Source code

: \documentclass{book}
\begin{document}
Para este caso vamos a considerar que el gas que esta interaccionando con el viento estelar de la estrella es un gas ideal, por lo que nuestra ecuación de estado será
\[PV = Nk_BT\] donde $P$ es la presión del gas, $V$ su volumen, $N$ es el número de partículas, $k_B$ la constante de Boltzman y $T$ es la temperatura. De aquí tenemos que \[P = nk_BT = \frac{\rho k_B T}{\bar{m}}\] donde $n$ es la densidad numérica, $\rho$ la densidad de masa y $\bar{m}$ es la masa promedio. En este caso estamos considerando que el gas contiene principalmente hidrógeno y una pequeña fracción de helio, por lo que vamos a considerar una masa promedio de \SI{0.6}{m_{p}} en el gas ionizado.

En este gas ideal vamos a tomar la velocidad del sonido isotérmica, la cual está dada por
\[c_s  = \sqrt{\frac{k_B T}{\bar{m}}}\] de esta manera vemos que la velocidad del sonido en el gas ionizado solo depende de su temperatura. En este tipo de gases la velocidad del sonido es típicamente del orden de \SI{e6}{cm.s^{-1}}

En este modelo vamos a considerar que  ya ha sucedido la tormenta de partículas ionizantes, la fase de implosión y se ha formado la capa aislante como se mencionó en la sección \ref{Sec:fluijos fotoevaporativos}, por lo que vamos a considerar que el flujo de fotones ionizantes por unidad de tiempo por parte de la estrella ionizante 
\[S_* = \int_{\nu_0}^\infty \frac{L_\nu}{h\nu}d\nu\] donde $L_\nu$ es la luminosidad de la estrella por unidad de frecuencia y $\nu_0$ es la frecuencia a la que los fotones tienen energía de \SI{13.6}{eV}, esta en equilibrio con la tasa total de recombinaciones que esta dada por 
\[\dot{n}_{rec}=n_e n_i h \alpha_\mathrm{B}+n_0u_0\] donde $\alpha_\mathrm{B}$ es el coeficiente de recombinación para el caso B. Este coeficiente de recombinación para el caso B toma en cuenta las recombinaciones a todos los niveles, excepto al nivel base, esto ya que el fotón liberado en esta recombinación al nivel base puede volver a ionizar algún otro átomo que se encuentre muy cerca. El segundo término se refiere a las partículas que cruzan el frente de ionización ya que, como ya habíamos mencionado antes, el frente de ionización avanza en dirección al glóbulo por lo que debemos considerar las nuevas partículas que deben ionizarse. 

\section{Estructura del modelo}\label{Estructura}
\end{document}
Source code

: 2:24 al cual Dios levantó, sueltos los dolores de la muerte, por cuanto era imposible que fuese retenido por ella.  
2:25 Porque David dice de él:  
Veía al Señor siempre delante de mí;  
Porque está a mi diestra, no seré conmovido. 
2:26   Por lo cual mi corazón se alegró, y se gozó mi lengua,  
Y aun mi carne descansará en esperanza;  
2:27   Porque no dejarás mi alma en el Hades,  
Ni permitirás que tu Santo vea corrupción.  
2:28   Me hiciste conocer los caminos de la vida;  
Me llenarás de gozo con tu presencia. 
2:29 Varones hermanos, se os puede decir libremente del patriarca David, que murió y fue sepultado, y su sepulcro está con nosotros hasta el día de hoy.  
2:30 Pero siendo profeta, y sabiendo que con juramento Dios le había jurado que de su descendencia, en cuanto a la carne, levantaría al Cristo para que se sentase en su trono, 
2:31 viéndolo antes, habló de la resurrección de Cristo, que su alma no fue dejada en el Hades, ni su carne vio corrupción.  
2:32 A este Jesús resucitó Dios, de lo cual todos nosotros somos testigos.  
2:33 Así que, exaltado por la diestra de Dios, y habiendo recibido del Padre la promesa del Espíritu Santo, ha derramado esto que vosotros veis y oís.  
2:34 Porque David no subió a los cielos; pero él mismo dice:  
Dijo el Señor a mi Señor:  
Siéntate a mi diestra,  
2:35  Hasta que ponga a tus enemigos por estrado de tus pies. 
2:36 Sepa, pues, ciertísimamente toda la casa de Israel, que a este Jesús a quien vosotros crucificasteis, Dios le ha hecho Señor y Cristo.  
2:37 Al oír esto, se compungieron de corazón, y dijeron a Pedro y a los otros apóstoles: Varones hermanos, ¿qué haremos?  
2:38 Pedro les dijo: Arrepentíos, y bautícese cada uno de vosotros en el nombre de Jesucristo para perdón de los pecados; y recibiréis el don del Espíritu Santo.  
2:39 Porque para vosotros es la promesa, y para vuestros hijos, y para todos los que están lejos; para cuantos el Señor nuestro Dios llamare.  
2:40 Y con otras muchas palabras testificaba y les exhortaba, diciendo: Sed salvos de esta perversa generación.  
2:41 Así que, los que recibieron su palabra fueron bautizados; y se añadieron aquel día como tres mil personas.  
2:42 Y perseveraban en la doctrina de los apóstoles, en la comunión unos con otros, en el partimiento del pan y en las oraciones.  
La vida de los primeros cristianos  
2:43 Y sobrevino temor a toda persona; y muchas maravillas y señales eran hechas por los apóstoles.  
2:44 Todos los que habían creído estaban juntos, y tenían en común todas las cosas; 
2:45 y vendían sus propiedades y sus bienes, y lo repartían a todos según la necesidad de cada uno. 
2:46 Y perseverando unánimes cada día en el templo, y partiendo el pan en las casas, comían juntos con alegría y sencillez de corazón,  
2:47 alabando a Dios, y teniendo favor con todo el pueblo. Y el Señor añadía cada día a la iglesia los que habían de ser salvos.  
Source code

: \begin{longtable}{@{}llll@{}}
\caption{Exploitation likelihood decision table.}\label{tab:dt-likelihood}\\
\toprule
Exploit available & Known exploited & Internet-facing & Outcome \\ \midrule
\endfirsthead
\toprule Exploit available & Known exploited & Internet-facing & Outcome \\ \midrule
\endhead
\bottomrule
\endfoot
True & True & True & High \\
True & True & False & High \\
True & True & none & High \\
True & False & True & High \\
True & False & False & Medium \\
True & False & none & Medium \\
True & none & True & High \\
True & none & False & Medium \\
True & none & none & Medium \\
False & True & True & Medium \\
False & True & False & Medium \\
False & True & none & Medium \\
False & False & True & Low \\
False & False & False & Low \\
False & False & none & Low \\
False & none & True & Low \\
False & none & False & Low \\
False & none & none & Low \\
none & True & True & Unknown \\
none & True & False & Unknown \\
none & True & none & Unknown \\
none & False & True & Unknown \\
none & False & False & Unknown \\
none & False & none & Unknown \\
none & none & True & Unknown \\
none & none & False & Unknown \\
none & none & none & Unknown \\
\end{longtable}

_Work request:_
Could you find each line in the entries that contains the string "Pedro" and copy it?

_Task response:_
2:37 Al oír esto, se compungieron de corazón, y dijeron a Pedro y a los otros apóstoles: Varones hermanos, ¿qué haremos?  
2:38 Pedro les dijo: Arrepentíos, y bautícese cada uno de vosotros en el nombre de Jesucristo para perdón de los pecados; y recibiréis el don del Espíritu Santo.  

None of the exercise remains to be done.